## Exercise inputs:
******************************

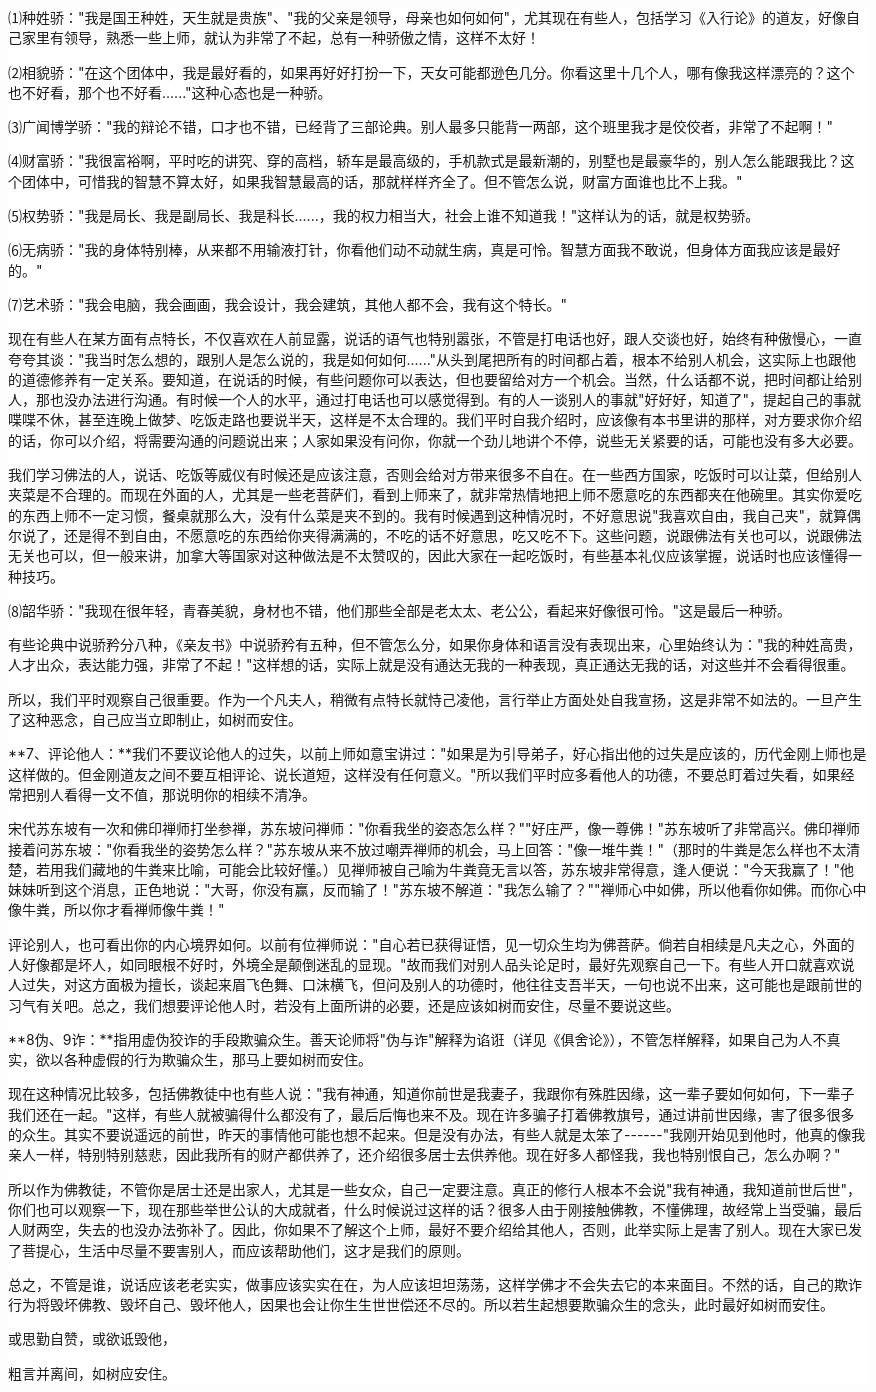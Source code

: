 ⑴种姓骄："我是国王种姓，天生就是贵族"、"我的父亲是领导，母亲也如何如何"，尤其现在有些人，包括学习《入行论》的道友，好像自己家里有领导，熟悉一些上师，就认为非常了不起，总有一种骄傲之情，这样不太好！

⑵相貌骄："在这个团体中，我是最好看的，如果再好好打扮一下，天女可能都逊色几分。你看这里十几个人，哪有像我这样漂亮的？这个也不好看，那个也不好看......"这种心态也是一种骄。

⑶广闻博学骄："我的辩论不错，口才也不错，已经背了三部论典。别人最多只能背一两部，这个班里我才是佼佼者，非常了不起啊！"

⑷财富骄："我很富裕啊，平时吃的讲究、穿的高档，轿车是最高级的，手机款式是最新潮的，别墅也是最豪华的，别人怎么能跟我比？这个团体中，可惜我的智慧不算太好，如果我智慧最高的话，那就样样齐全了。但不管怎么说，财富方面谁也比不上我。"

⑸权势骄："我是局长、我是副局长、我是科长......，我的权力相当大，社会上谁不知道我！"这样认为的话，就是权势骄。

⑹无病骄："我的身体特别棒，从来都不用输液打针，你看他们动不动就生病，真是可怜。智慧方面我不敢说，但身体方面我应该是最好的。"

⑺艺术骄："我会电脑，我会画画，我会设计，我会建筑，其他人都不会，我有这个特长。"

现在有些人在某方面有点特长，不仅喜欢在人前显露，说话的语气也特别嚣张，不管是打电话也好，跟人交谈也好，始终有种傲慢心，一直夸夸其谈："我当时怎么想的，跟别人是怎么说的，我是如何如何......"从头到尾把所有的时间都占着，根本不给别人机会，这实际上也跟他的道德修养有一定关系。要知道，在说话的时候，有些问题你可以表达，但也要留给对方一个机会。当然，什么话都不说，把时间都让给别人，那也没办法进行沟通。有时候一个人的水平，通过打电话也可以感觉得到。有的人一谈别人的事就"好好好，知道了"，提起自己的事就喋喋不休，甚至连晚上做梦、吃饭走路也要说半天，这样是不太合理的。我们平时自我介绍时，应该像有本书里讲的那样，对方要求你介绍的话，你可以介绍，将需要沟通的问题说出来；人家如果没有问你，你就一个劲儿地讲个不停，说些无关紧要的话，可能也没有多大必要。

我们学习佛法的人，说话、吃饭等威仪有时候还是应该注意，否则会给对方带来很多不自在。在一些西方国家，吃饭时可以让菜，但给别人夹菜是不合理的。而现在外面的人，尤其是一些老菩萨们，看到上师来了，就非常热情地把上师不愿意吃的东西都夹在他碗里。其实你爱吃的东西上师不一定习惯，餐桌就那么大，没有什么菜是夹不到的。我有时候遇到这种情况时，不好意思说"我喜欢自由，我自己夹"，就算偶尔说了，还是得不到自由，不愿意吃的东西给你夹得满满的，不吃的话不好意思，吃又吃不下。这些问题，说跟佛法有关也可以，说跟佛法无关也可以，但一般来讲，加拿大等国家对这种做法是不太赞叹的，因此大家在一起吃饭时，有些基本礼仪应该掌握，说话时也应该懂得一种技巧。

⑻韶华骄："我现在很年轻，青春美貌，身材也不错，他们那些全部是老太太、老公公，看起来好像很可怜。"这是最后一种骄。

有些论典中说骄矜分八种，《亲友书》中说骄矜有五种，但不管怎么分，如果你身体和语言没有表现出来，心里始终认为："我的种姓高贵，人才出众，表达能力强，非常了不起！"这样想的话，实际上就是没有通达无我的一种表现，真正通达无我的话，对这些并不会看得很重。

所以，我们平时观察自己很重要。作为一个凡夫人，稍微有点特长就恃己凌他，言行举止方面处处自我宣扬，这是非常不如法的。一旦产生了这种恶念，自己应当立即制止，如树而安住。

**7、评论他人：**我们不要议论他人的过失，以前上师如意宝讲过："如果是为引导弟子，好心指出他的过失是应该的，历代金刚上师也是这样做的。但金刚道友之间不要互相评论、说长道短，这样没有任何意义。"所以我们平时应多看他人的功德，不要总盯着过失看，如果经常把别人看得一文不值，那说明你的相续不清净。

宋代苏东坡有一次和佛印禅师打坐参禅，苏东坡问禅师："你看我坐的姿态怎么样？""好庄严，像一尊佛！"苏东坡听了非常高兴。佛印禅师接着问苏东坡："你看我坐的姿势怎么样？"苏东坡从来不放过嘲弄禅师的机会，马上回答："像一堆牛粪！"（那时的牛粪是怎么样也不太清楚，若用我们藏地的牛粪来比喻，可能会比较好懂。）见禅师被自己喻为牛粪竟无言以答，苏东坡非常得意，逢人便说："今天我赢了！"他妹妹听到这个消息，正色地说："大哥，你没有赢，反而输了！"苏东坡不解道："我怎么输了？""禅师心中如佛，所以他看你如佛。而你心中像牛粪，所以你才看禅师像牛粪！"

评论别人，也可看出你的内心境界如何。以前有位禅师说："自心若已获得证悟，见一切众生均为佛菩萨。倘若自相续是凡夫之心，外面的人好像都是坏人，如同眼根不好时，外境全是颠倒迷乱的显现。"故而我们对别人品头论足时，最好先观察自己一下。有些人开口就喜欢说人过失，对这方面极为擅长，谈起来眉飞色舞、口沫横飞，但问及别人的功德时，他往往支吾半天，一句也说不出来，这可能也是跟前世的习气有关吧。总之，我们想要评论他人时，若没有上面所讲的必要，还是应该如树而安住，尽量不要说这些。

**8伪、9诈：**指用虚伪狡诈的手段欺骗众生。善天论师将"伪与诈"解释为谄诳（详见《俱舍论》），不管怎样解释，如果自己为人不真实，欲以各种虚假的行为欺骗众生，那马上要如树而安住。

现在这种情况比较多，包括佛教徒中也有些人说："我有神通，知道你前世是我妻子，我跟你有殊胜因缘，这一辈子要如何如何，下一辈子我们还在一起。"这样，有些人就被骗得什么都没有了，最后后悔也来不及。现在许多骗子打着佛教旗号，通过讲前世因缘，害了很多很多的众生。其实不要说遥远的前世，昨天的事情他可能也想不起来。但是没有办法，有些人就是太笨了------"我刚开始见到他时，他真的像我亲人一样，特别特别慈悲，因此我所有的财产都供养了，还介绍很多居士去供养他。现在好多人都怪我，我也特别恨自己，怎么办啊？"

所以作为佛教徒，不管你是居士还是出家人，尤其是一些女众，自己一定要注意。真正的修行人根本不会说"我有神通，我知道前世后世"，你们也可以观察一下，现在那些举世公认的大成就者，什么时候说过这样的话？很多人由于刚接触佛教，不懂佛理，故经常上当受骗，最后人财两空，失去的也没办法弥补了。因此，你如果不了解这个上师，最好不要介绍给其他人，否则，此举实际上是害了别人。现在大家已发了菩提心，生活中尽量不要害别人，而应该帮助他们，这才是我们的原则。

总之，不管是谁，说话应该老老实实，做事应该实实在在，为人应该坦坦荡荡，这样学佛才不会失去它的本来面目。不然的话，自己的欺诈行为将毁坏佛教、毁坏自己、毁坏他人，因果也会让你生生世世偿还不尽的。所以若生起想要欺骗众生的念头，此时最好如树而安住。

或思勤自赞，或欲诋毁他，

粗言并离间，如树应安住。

******************************

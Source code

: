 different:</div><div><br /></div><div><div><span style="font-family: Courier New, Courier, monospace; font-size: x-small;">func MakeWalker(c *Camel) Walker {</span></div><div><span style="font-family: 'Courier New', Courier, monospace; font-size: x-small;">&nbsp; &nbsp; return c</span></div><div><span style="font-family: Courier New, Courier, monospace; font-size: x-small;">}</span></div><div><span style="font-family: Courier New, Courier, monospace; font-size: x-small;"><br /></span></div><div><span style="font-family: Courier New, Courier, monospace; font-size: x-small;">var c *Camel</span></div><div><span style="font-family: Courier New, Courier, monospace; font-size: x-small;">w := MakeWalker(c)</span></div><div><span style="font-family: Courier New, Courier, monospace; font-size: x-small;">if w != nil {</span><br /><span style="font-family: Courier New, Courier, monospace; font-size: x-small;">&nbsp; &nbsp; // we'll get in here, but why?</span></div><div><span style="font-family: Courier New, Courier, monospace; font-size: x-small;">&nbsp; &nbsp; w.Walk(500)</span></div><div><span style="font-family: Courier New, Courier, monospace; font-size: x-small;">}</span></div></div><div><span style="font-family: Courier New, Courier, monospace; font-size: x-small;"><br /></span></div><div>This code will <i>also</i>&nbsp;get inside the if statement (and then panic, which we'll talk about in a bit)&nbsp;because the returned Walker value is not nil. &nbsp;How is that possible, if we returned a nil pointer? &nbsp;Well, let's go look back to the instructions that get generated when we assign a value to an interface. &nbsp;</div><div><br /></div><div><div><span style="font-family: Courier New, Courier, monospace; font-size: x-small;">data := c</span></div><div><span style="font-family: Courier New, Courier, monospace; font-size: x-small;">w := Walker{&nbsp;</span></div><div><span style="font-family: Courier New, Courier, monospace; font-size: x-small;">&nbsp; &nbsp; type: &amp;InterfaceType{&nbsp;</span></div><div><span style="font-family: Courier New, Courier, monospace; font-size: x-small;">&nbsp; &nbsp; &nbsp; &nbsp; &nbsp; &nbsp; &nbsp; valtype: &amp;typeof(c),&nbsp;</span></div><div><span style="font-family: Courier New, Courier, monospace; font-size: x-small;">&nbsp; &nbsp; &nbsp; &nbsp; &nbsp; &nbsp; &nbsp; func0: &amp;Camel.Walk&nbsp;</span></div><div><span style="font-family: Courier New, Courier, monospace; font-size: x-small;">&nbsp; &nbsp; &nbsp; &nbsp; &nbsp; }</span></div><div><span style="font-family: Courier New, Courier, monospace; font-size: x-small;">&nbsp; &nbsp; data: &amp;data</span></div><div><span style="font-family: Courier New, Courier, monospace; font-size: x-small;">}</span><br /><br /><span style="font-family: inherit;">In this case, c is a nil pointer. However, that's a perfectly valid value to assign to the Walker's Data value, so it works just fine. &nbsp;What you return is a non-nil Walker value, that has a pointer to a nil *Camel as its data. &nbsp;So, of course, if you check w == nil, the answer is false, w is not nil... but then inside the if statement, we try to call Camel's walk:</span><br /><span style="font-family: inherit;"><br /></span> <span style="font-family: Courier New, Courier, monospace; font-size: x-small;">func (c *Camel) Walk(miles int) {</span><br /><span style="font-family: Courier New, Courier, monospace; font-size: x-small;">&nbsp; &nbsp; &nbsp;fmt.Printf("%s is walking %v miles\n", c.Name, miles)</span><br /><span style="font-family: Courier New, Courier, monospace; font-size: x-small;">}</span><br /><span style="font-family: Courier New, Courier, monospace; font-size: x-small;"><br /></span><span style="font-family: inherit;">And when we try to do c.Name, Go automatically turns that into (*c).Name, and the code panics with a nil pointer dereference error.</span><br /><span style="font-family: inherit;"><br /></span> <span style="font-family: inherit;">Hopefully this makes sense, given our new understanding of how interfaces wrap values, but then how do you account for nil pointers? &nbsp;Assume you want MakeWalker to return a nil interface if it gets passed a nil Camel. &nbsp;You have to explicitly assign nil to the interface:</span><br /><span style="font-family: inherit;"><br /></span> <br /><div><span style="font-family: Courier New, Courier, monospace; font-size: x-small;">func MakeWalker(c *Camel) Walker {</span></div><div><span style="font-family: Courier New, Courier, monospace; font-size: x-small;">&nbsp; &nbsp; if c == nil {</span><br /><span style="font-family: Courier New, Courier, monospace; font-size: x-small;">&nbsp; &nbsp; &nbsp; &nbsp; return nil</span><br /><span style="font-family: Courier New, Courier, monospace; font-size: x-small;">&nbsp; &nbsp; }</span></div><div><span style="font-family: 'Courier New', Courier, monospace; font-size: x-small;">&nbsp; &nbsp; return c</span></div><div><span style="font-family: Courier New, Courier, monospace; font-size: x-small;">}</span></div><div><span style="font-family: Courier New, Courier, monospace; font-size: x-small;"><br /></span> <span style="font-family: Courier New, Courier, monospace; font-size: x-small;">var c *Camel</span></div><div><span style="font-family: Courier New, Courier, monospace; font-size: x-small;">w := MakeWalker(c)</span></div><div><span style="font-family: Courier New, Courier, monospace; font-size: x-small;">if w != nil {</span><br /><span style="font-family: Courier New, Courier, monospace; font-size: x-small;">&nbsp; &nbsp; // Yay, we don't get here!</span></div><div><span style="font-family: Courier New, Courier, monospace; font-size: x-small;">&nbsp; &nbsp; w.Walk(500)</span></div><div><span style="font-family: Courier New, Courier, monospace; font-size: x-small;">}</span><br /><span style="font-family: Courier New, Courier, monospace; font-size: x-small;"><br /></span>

******************************

## Assigned task:
Look through the entries above and find each line where the word "我有神通" occurs; copy those lines.

## Solution to this task:
现在这种情况比较多，包括佛教徒中也有些人说："我有神通，知道你前世是我妻子，我跟你有殊胜因缘，这一辈子要如何如何，下一辈子我们还在一起。"这样，有些人就被骗得什么都没有了，最后后悔也来不及。现在许多骗子打着佛教旗号，通过讲前世因缘，害了很多很多的众生。其实不要说遥远的前世，昨天的事情他可能也想不起来。但是没有办法，有些人就是太笨了------"我刚开始见到他时，他真的像我亲人一样，特别特别慈悲，因此我所有的财产都供养了，还介绍很多居士去供养他。现在好多人都怪我，我也特别恨自己，怎么办啊？"
所以作为佛教徒，不管你是居士还是出家人，尤其是一些女众，自己一定要注意。真正的修行人根本不会说"我有神通，我知道前世后世"，你们也可以观察一下，现在那些举世公认的大成就者，什么时候说过这样的话？很多人由于刚接触佛教，不懂佛理，故经常上当受骗，最后人财两空，失去的也没办法弥补了。因此，你如果不了解这个上师，最好不要介绍给其他人，否则，此举实际上是害了别人。现在大家已发了菩提心，生活中尽量不要害别人，而应该帮助他们，这才是我们的原则。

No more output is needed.